--- MATERIAL PROVIDED Enclosed Below ---

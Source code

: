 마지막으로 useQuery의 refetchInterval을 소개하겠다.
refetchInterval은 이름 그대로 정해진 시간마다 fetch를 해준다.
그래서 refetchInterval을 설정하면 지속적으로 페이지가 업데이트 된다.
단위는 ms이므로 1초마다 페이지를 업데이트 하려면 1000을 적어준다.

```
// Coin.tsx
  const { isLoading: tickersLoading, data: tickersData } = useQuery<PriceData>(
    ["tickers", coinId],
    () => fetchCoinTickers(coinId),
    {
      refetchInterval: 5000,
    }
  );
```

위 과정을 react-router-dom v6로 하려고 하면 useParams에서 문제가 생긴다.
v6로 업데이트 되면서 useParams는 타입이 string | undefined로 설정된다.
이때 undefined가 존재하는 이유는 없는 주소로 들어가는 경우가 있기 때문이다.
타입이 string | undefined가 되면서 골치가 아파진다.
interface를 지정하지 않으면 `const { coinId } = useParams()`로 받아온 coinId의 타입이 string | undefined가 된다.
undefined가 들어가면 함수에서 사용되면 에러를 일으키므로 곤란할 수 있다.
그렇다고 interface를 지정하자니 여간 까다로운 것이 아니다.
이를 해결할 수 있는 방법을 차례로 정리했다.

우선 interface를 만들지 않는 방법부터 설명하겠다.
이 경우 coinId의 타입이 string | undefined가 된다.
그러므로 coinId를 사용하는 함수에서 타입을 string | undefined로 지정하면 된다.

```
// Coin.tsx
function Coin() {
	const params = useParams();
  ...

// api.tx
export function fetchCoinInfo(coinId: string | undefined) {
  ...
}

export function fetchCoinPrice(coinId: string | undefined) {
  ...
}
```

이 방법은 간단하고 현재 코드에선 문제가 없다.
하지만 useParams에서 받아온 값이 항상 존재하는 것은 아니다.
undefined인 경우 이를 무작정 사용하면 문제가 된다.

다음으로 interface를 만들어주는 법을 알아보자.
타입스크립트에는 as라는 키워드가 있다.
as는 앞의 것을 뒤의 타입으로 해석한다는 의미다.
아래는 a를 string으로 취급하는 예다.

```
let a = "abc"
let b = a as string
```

--- End of Enclosed MATERIAL PROVIDED ---

### INSTRUCTIONS TO FOLLOW
From the data above, pick out each line containing "function" and copy it.

### EXERCISE RESPONSE
function Coin() {
export function fetchCoinInfo(coinId: string | undefined) {
export function fetchCoinPrice(coinId: string | undefined) {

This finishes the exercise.